Como funcionava o esquema
Segundo a Polícia Civil, após ajuizar processos revisionais contra as instituições financeiras, o grupo contratava um empréstimo em nome dos clientes e o valor entrava na conta deles. As vítimas acreditavam que a quantia era uma indenização por conta da ação judicial.
O grupo então cobrava honorários de 30% sobre o montante do empréstimo. Posteriormente, o escritório também se apropriava do valor referente ao processo ajuizado sem o conhecimento do cliente.
— Eles (advogados) ajuizavam ações sem as pessoas saberem.

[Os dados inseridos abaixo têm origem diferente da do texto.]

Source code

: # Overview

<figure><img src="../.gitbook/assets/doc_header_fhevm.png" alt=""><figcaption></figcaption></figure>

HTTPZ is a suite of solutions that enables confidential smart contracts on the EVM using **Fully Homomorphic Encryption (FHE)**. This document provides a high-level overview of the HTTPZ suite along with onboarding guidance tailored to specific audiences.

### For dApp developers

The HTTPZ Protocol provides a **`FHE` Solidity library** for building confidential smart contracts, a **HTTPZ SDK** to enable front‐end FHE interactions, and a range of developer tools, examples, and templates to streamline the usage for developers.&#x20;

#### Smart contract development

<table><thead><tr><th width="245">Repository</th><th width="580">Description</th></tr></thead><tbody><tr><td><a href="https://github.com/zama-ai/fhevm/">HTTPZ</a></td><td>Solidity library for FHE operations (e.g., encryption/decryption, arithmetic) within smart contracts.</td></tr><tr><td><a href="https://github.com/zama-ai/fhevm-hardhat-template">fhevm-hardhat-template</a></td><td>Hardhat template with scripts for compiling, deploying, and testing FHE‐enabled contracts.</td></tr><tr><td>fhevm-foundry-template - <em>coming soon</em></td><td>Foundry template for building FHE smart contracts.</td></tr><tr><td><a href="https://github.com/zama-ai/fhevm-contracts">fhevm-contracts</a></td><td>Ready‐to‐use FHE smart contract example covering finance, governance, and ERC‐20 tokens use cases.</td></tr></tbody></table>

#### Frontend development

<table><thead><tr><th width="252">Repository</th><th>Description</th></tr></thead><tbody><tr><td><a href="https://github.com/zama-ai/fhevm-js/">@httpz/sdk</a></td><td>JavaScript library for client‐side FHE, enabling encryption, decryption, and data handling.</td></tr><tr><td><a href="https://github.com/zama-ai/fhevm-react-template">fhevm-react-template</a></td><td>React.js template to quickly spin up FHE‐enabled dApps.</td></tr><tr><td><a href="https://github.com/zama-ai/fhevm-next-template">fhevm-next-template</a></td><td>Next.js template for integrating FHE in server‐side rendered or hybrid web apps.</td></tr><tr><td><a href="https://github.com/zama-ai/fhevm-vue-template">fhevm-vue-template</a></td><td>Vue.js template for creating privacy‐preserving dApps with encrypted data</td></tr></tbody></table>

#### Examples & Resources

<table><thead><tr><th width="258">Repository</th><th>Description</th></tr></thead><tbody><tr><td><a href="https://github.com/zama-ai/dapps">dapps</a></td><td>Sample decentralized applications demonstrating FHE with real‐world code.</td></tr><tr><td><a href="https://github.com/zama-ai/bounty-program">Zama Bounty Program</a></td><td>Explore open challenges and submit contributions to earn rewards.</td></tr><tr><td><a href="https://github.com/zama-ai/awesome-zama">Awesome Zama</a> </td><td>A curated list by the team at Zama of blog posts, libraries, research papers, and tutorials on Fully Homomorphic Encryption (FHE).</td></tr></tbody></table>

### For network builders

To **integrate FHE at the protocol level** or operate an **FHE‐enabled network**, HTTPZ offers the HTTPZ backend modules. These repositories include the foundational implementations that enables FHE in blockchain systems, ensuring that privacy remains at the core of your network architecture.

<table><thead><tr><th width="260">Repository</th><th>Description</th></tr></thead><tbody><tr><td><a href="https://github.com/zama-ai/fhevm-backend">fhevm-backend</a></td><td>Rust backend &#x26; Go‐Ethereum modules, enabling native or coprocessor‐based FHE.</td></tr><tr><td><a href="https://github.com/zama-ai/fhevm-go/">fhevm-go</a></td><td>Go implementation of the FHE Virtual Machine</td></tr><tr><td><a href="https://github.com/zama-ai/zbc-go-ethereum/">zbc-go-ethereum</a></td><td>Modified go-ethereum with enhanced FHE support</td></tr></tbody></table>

As vítimas são aposentados, servidores públicos, professores estaduais e policiais militares, porque esse escritório acaba fazendo a captação junto à associações de professores e de policiais militares. Além de não repassar o dinheiro para os clientes, as pessoas acabam também não sabendo que têm uma ação no nome dela — ressalta o delegado.
Nahan conta que o principal alvo da investigação criou duas associações, uma de defesa dos consumidores e outra voltada a defesa dos servidores públicos do Rio Grande do Sul. Ambas as entidades atuavam na captação de clientes, que viriam a se tornar vítimas do grupo, com a oferta de reduzir a taxa de juros em empréstimos.
Nota do advogado de Daniel Nardon
Contatado pela reportagem, o advogado que representa Daniel Nardon, Ricardo Breier, disse que ainda está se inteirando dos fatos.
Confira a nota:
"O escritório Breier & Advogados informa que está atuando na defesa do advogado Daniel Nardon, no âmbito da Operação Malus Doctor, deflagrada pela Polícia Civil do Rio Grande do Sul na manhã desta quinta-feira, 8 de maio.
Esclarecemos que, até o presente momento, a defesa não teve acesso aos autos da referida operação. Tão logo isso ocorra, serão adotadas as medidas jurídicas cabíveis.
Reiteramos o compromisso com o devido processo legal, o contraditório e a ampla defesa, pilares do Estado Democrático de Direito, bem como a presunção de inocência, que deve ser plenamente assegurada a todo cidadão".